- [WHAT THIS TASK INVOLVES] The required result is every line of the records that includes "exists".

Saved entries
== == ==

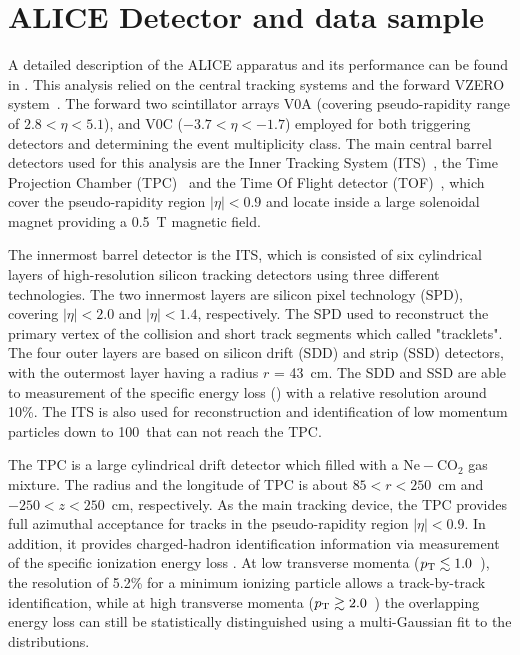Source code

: \section{ALICE Detector and data sample}
\label{Sec:Detector}
A detailed description of the ALICE apparatus and its performance can be found in \cite{Collaboration_2008, Abelev:2014ffa}. This analysis relied on the central tracking systems and the forward VZERO system~\cite{collaboration_2013}. The forward two scintillator arrays V0A (covering pseudo-rapidity range of $2.8 < \eta < 5.1$), and V0C ($-3.7 < \eta < -1.7$) employed for both triggering detectors and determining the event multiplicity class. The main central barrel detectors used for this analysis are the Inner Tracking System (ITS)~\cite{collaboration_2010}, the Time Projection Chamber (TPC)~\cite{ALME2010316} and the Time Of Flight detector (TOF)~\cite{PIDwithTOF, TOF, TOFResults, Carnesecchi:2018oss}, which cover the pseudo-rapidity region $|\eta| < 0.9$ and locate inside a large solenoidal magnet providing a 0.5~T magnetic field. 

The innermost barrel detector is the ITS, which is consisted of six cylindrical layers of high-resolution silicon tracking detectors using three different technologies. The two innermost layers are silicon pixel technology (SPD), covering $|\eta| < 2.0$ and $|\eta| < 1.4$, respectively. The SPD used to reconstruct the primary vertex of the collision and short track segments which called "tracklets". The four outer layers are based on silicon drift (SDD) and strip (SSD) detectors, with the outermost layer having a radius $r$ = 43~cm. The SDD and SSD are able to measurement of the specific energy loss (\dEdx) with a relative resolution around 10\%. The ITS is also used for reconstruction and identification of low momentum particles down to 100~\MeVc that can not reach the TPC. 

The TPC is a large cylindrical drift detector which filled with a $\mathrm{Ne-CO_{2}}$ gas mixture. The radius and the longitude of TPC is about $85 < r < 250 $~cm and $-250 < z < 250 $~cm, respectively.
As the main tracking device, the TPC provides full azimuthal acceptance for tracks in the pseudo-rapidity region $|\eta| < 0.9$. In addition, it provides charged-hadron identification information via measurement of the specific ionization energy loss \dEdx. At low transverse momenta ($p_{\rm T} \lesssim 1.0$~\GeVc), the \dEdx resolution of 5.2\% for a minimum ionizing particle allows a track-by-track identification, while at high transverse momenta ($p_{\rm T} \gtrsim 2.0$~\GeVc) the overlapping energy loss can still be statistically distinguished using a multi-Gaussian fit to the \dEdx distributions.

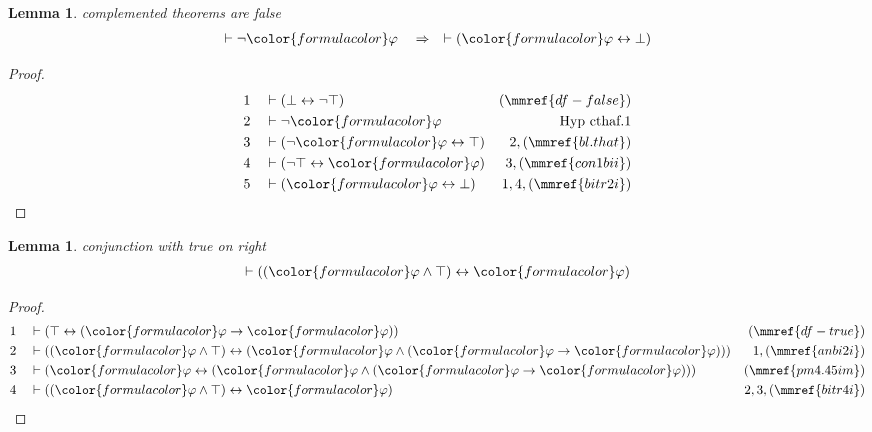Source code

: \documentclass{article}
\theoremstyle{plain}
\newtheorem{lemma}{Theorem}[section]
\newtheorem{lemma}[theorem]{Lemma}
\begin{document}
\begin{lemma} complemented theorems are false
\begin{align}
\vdash \lnot {\color{formulacolor}\varphi}\quad\Rightarrow\quad \vdash (
    {\color{formulacolor}\varphi} \leftrightarrow \bot )\label{bl.cthaf}
\end{align}
\end{lemma}

\begin{proof}
\begin{align}
  1 && & \vdash ( \bot \leftrightarrow \lnot \top )&(\mmref{df-false})\notag
  \\ 2 && & \vdash \lnot
{\color{formulacolor}\varphi}&\text{Hyp~cthaf.1}\notag%
  \\ 3 && & \vdash ( \lnot {\color{formulacolor}\varphi} \leftrightarrow \top
      )&2,(\mmref{bl.that})\notag
  \\ 4 && & \vdash ( \lnot \top \leftrightarrow {\color{formulacolor}\varphi}
      )&3,(\mmref{con1bii})\notag
  \\ 5 && & \vdash ( {\color{formulacolor}\varphi} \leftrightarrow \bot
      )&1,4,(\mmref{bitr2i})\notag
\end{align}
\end{proof}

\begin{lemma} conjunction with true on right
\begin{align}
\vdash ( ( {\color{formulacolor}\varphi} \wedge \top ) \leftrightarrow
    {\color{formulacolor}\varphi} )\label{bl.antrr}
\end{align}
\end{lemma}

\begin{proof}
\begin{align}
  1 && & \vdash ( \top \leftrightarrow ( {\color{formulacolor}\varphi}
      \rightarrow {\color{formulacolor}\varphi} )
      )&(\mmref{df-true})\notag
  \\ 2 && & \vdash ( ( {\color{formulacolor}\varphi} \wedge \top )
      \leftrightarrow ( {\color{formulacolor}\varphi}
      \wedge ( {\color{formulacolor}\varphi} \rightarrow
      {\color{formulacolor}\varphi} ) )
      )&1,(\mmref{anbi2i})\notag
  \\ 3 && & \vdash ( {\color{formulacolor}\varphi} \leftrightarrow (
      {\color{formulacolor}\varphi} \wedge (
      {\color{formulacolor}\varphi} \rightarrow
      {\color{formulacolor}\varphi} ) )
      )&(\mmref{pm4.45im})\notag
  \\ 4 && & \vdash ( ( {\color{formulacolor}\varphi} \wedge \top )
      \leftrightarrow {\color{formulacolor}\varphi}
      )&2,3,(\mmref{bitr4i})\notag
\end{align}
\end{proof}
\end{document}
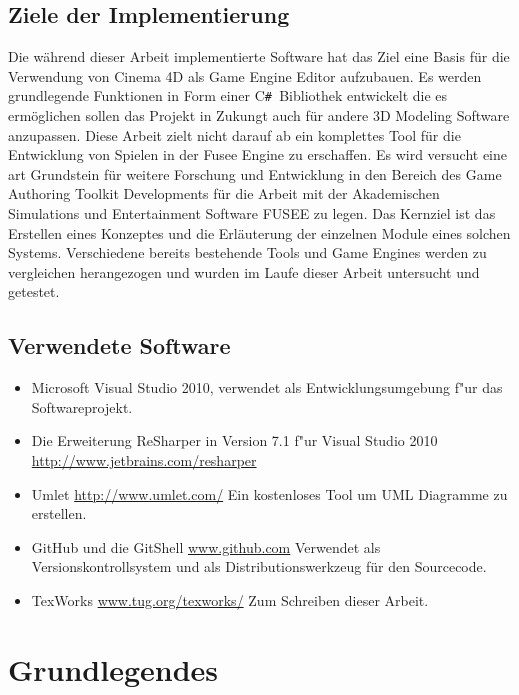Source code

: \documentclass[pagesize, paper=a4, fontsize=12pt,titlepage=true, headings=small, headnosepline, abstractoff, liststotoc, nochapterprefix, plainheadsepline, twoside]{scrreprt}
\newcommand{\CSS}{C\texttt{\# }}
\begin{document}
\section{Ziele der Implementierung}
Die während dieser Arbeit implementierte Software hat das Ziel eine Basis für die Verwendung von Cinema 4D als Game Engine Editor aufzubauen. Es werden grundlegende Funktionen in Form einer \CSS Bibliothek entwickelt die es ermöglichen sollen das Projekt in Zukungt auch für andere 3D Modeling Software anzupassen. Diese Arbeit zielt nicht darauf ab ein komplettes Tool für die Entwicklung von Spielen in der Fusee Engine zu erschaffen. Es wird versucht eine art Grundstein für weitere Forschung und Entwicklung in den Bereich des Game Authoring Toolkit Developments für die Arbeit mit der Akademischen Simulations und Entertainment Software FUSEE zu legen. Das Kernziel ist das Erstellen eines Konzeptes und die Erläuterung der einzelnen Module eines solchen Systems. Verschiedene bereits bestehende Tools und Game Engines werden zu vergleichen herangezogen und wurden im Laufe dieser Arbeit untersucht und getestet.
\section{Verwendete Software}
\begin{itemize}
\item Microsoft Visual Studio 2010, \newline verwendet als Entwicklungsumgebung f"ur das Softwareprojekt.
\item Die Erweiterung ReSharper in Version 7.1 f"ur Visual Studio 2010 \url{http://www.jetbrains.com/resharper}
\item Umlet \url{http://www.umlet.com/} \newline Ein kostenloses Tool um UML Diagramme zu erstellen.
\item GitHub und die GitShell \url{www.github.com} \newline Verwendet als Versionskontrollsystem und als Distributionswerkzeug für den Sourcecode.
\item TexWorks \url{www.tug.org/texworks/} \newline Zum Schreiben dieser Arbeit.
\end{itemize}

\chapter{Grundlegendes}
\end{document}
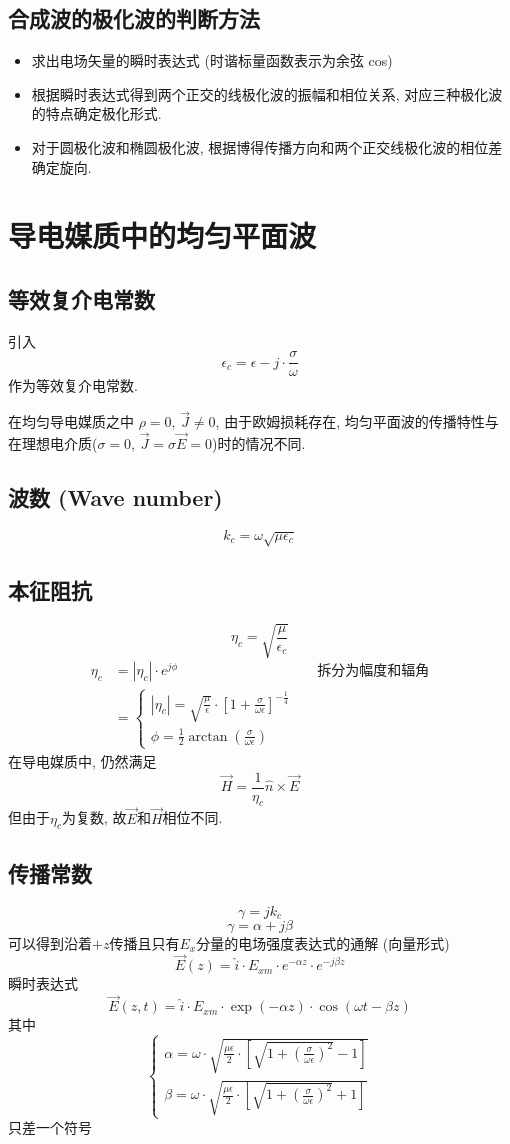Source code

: \documentclass[a4paper]{report}
\begin{document}
\subsection{合成波的极化波的判断方法}
\begin{itemize}
    \item 求出电场矢量的瞬时表达式 (时谐标量函数表示为余弦 cos)
    \item 根据瞬时表达式得到两个正交的线极化波的振幅和相位关系, 对应三种极化波的特点确定极化形式. 
    \item 对于圆极化波和椭圆极化波, 根据博得传播方向和两个正交线极化波的相位差确定旋向. 
\end{itemize}
\section{导电媒质中的均匀平面波}
\subsection{等效复介电常数}
引入$$\epsilon_c=\epsilon-j\cdot\frac{\sigma}{\omega}$$
作为等效复介电常数. 
\par 在均匀导电媒质之中 $\rho=0,\,\vec{J}\neq 0$, 由于欧姆损耗存在, 均匀平面波的传播特性与在理想电介质($\sigma=0,\,\vec{J}=\sigma\vec{E}=0$)时的情况不同. 
\subsection{波数 (Wave number)}
$$k_c=\omega\sqrt{\mu\epsilon_c}$$
\subsection{本征阻抗}
$$\eta_c=\sqrt{\frac{\mu}{\epsilon_c}}$$
\begin{align*}
    \eta_c&=|\eta_c|\cdot e^{j\phi}&&\text{拆分为幅度和辐角}\\
    &=\begin{cases}
        |\eta_c|=\sqrt{\frac{\mu}{\epsilon}}\cdot [1+\frac{\sigma}{\omega\epsilon}]^{-\frac{1}{4}}\\
        \phi=\frac{1}{2}\arctan(\frac{\sigma}{\omega\epsilon})
    \end{cases}
\end{align*}
在导电媒质中, 仍然满足$$\vec{H}=\frac{1}{\eta_c} \hat{n}\times \vec{E}  $$
但由于$\eta_c$为复数, 故$\vec{E} $和$\vec{H} $相位不同. 
\subsection{传播常数}
$$\gamma=jk_c$$
$$\gamma=\alpha+j\beta$$
可以得到沿着$+z$传播且只有$E_x$分量的电场强度表达式的通解 (向量形式)
$$\vec{E}(z)=\hat{i}\cdot E_{xm}\cdot e^{-\alpha z}\cdot e^{-j\beta z} $$
瞬时表达式  
$$\vec{E}(z,t)=\hat{i}\cdot E_{xm}\cdot \exp(-\alpha z)\cdot \cos(\omega t-\beta z) $$
其中
$$\begin{cases}
    \alpha=\omega\cdot \sqrt{\frac{\mu\epsilon}{2}\cdot[\sqrt{1+(\frac{\sigma}{\omega\epsilon})^2}-1]}\\
    \beta=\omega\cdot \sqrt{\frac{\mu\epsilon}{2}\cdot[\sqrt{1+(\frac{\sigma}{\omega\epsilon})^2}+1]}
\end{cases}$$
只差一个符号
\end{document}
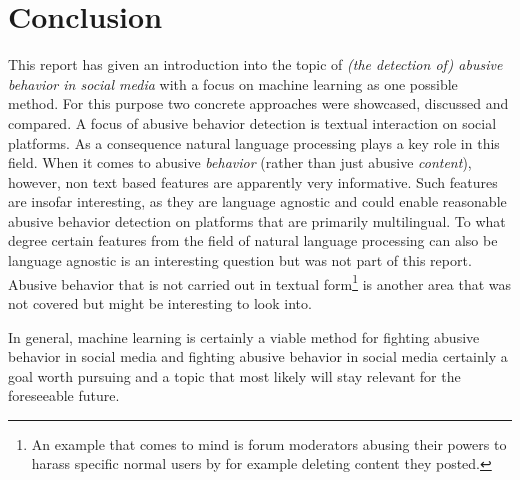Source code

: \documentclass{proseminar}
\begin{document}
\section{Conclusion}
This report has given an introduction into the topic of \emph{(the detection of) abusive behavior in social media} with a focus on machine learning as one possible method. For this purpose two concrete approaches were showcased, discussed and compared. A focus of abusive behavior detection is textual interaction on social platforms. As a consequence natural language processing plays a key role in this field. When it comes to abusive \emph{behavior} (rather than just abusive \emph{content}), however, non text based features are apparently very informative. Such features are insofar interesting, as they are language agnostic and could enable reasonable abusive behavior detection on platforms that are primarily multilingual. To what degree certain features from the field of natural language processing can also be language agnostic is an interesting question but was not part of this report. Abusive behavior that is not carried out in textual form\footnote{An example that comes to mind is forum moderators abusing their powers to harass specific normal users by for example deleting content they posted.} is another area that was not covered but might be interesting to look into.

In general, machine learning is certainly a viable method for fighting abusive behavior in social media and fighting abusive behavior in social media certainly a goal worth pursuing and a topic that most likely will stay relevant for the foreseeable future.
\end{document}
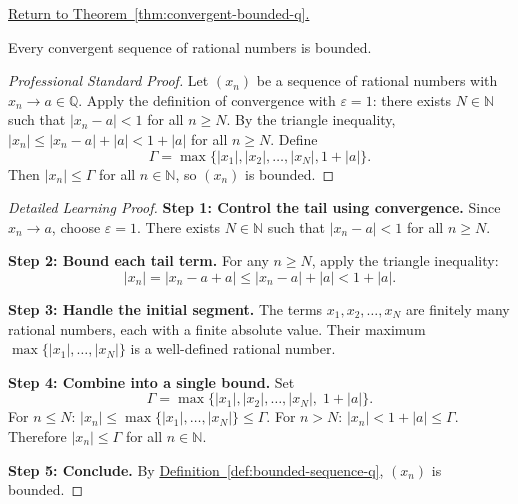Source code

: 
\newpage
{}
\label{prf:convergent-bounded-q}

\begin{remark*}[Return]
\hyperref[thm:convergent-bounded-q]{Return to Theorem~\ref*{thm:convergent-bounded-q}.}
\end{remark*}

\begin{theorem*}
Every convergent sequence of rational numbers is bounded.
\end{theorem*}

\begin{proof}[Professional Standard Proof]
\LRAProofBodyStart
Let $(x_n)$ be a sequence of rational numbers with $x_n \to a \in \mathbb{Q}$.
Apply the definition of convergence with $\varepsilon = 1$: there exists
$N \in \mathbb{N}$ such that $|x_n - a| < 1$ for all $n \geq N$.
By the triangle inequality, $|x_n| \leq |x_n - a| + |a| < 1 + |a|$
for all $n \geq N$.
Define
\[
\Gamma = \max\{|x_1|, |x_2|, \ldots, |x_N|, 1 + |a|\}.
\]
Then $|x_n| \leq \Gamma$ for all $n \in \mathbb{N}$, so $(x_n)$ is bounded.
\end{proof}

\begin{proof}[Detailed Learning Proof]
\LRAProofBodyStart
\textbf{Step 1: Control the tail using convergence.}
Since $x_n \to a$, choose $\varepsilon = 1$.  There exists $N \in \mathbb{N}$
such that $|x_n - a| < 1$ for all $n \geq N$.

\textbf{Step 2: Bound each tail term.}
For any $n \geq N$, apply the triangle inequality:
\[
|x_n| = |x_n - a + a| \leq |x_n - a| + |a| < 1 + |a|.
\]

\textbf{Step 3: Handle the initial segment.}
The terms $x_1, x_2, \ldots, x_N$ are finitely many rational numbers,
each with a finite absolute value.  Their maximum $\max\{|x_1|,\ldots,|x_N|\}$
is a well-defined rational number.

\textbf{Step 4: Combine into a single bound.}
Set
\[
\Gamma = \max\bigl\{|x_1|, |x_2|, \ldots, |x_N|,\; 1 + |a|\bigr\}.
\]
For $n \leq N$: $|x_n| \leq \max\{|x_1|,\ldots,|x_N|\} \leq \Gamma$.
For $n > N$: $|x_n| < 1 + |a| \leq \Gamma$.
Therefore $|x_n| \leq \Gamma$ for all $n \in \mathbb{N}$.

\textbf{Step 5: Conclude.}
By \hyperref[def:bounded-sequence-q]{Definition~\ref*{def:bounded-sequence-q}},
$(x_n)$ is bounded.
\end{proof}

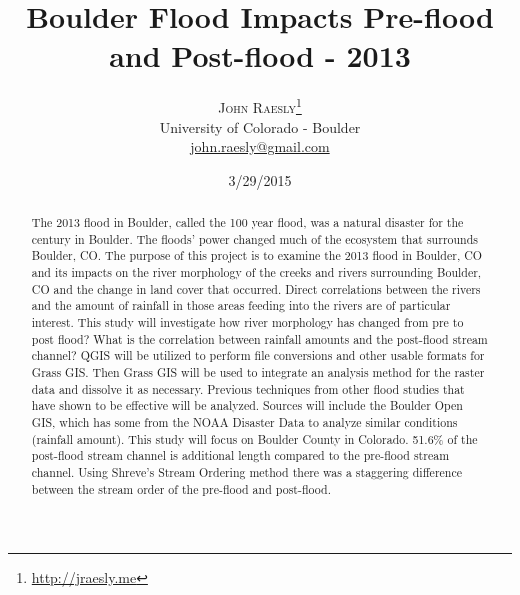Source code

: \documentclass[twoside]{article}
\title{\vspace{-15mm}\fontsize{24pt}{10pt}\selectfont\textbf{Boulder Flood Impacts Pre-flood and Post-flood - 2013}} %
\author{
\large
\textsc{John Raesly}\thanks{\url{http://jraesly.me}}\\[2mm] %
\normalsize University of Colorado - Boulder \\ %
\normalsize \href{mailto:john.raesly@gmail.com}{john.raesly@gmail.com} %
\vspace{-3mm}
}
\date{3/29/2015}
\begin{document}
\maketitle %

\thispagestyle{fancy} %


\begin{abstract}

The 2013 flood in Boulder, called the 100 year flood, was a natural disaster for the century in Boulder. The floods' power changed much of the ecosystem that surrounds Boulder, CO. The purpose of this project is to examine the 2013 flood in Boulder, CO and its impacts on the river morphology of the creeks and rivers surrounding Boulder, CO and the change in land cover that occurred. Direct correlations between the rivers and the amount of rainfall in those areas feeding into the rivers are of particular interest. This study will investigate how river morphology has changed from pre to post flood? What is the correlation between rainfall amounts and the post-flood stream channel? QGIS will be utilized to perform file conversions and other usable formats for Grass GIS. Then Grass GIS will be used to integrate an analysis method for the raster data and dissolve it as necessary. Previous techniques from other flood studies that have shown to be effective will be analyzed. Sources will include the Boulder Open GIS, which has some from the NOAA Disaster Data to analyze similar conditions (rainfall amount). This study will focus on Boulder County in Colorado. 51.6\% of the post-flood stream channel is additional length compared to the pre-flood stream channel. Using Shreve's Stream Ordering method there was a staggering difference between the stream order of the pre-flood and post-flood. 

\end{abstract}

\end{document}
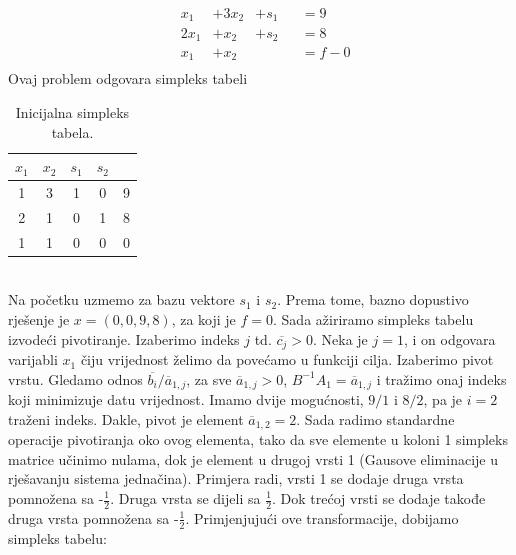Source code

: \documentclass[a4paper, utf8, 11pt, colorlinks]{book}
\begin{document}
\begin{align*}
    & x_1    & + 3x_2  &+ s_1& &= 9 \\
    & 2 x_1 &   + x_2  & + s_2& &= 8 \\
    & x_1   &   + x_2  &\  & &= f - 0 \\
\end{align*}
 Ovaj problem odgovara simpleks tabeli \\
 \begin{table}[!ht]
     \centering
     \begin{tabular}{c c c c | c}
     	 $x_1$ & $x_2$ &  $s_1$ & $s_2$ & \\ \hline
         1 &  3  & 1 & 0 & 9 \\
         2 &  1  & 0 & 1 & 8 \\ \hline
         1 &  1  & 0  & 0 & 0 \\ \hline
     \end{tabular}
     \caption{Inicijalna simpleks tabela.}
     \label{tab:simpleks_tabela1}
 \end{table} \\
 Na početku uzmemo za bazu vektore $s_1$ i $s_2$. Prema tome, bazno dopustivo rješenje je $x = (0, 0, 9, 8)$, za koji je $f =0$. Sada ažiriramo simpleks tabelu izvodeći pivotiranje. Izaberimo indeks $j$ td. $\overline{c_j}>0$. Neka je $j=1$, i on odgovara varijabli $x_1$ čiju vrijednost želimo da povećamo u funkciji cilja. Izaberimo pivot vrstu. Gledamo odnos $\overline{b_i}/\overline{a}_{1,j}$, za sve $\overline{a}_{1,j} > 0$,  $B^{-1} A_1 = \overline{a}_{1,j}$
 i tražimo onaj indeks koji minimizuje datu vrijednost. Imamo dvije mogućnosti, $9/1$ i $8/2$, pa je $i = 2$ traženi indeks. Dakle, pivot je element $\overline{a}_{1,2}=2$. Sada radimo standardne operacije pivotiranja oko ovog elementa,  tako da sve elemente u koloni 1 simpleks matrice učinimo nulama, dok je element u drugoj vrsti 1 (Gausove eliminacije u rješavanju sistema jednačina). Primjera radi, vrsti 1 se dodaje druga vrsta pomnožena sa -$\frac{1}{2}$. Druga vrsta se dijeli sa $\frac{1}{2}$. Dok trećoj vrsti se dodaje takođe druga vrsta pomnožena sa -$\frac{1}{2}$. 
 Primjenjujući ove transformacije, dobijamo simpleks tabelu:
 
\end{document}
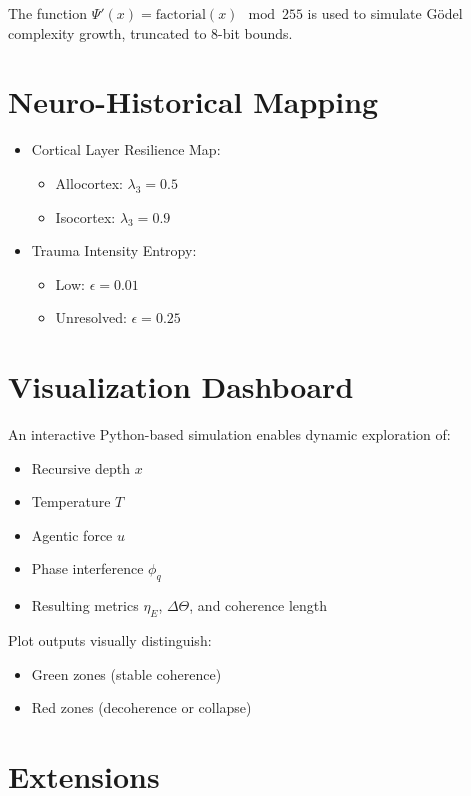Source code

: \documentclass[11pt]{article}
\begin{document}
The function \( \Psi'(x) = \text{factorial}(x) \mod 255 \) is used to simulate Gödel complexity growth, truncated to 8-bit bounds.

\section{Neuro-Historical Mapping}

\begin{itemize}
  \item Cortical Layer Resilience Map:
    \begin{itemize}
      \item Allocortex: \( \lambda_3 = 0.5 \)
      \item Isocortex: \( \lambda_3 = 0.9 \)
    \end{itemize}
  \item Trauma Intensity Entropy:
    \begin{itemize}
      \item Low: \( \epsilon = 0.01 \)
      \item Unresolved: \( \epsilon = 0.25 \)
    \end{itemize}
\end{itemize}

\section{Visualization Dashboard}

An interactive Python-based simulation enables dynamic exploration of:

\begin{itemize}
  \item Recursive depth \( x \)
  \item Temperature \( T \)
  \item Agentic force \( u \)
  \item Phase interference \( \phi_q \)
  \item Resulting metrics \( \eta_E \), \( \Delta\Theta \), and coherence length
\end{itemize}

Plot outputs visually distinguish:
\begin{itemize}
  \item Green zones (stable coherence)
  \item Red zones (decoherence or collapse)
\end{itemize}

\section{Extensions}
\end{document}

== == ==

- [FINAL ANSWER]
Apply the definition of convergence with $\varepsilon = 1$: there exists
Since $x_n \to a$, choose $\varepsilon = 1$.  There exists $N \in \mathbb{N}$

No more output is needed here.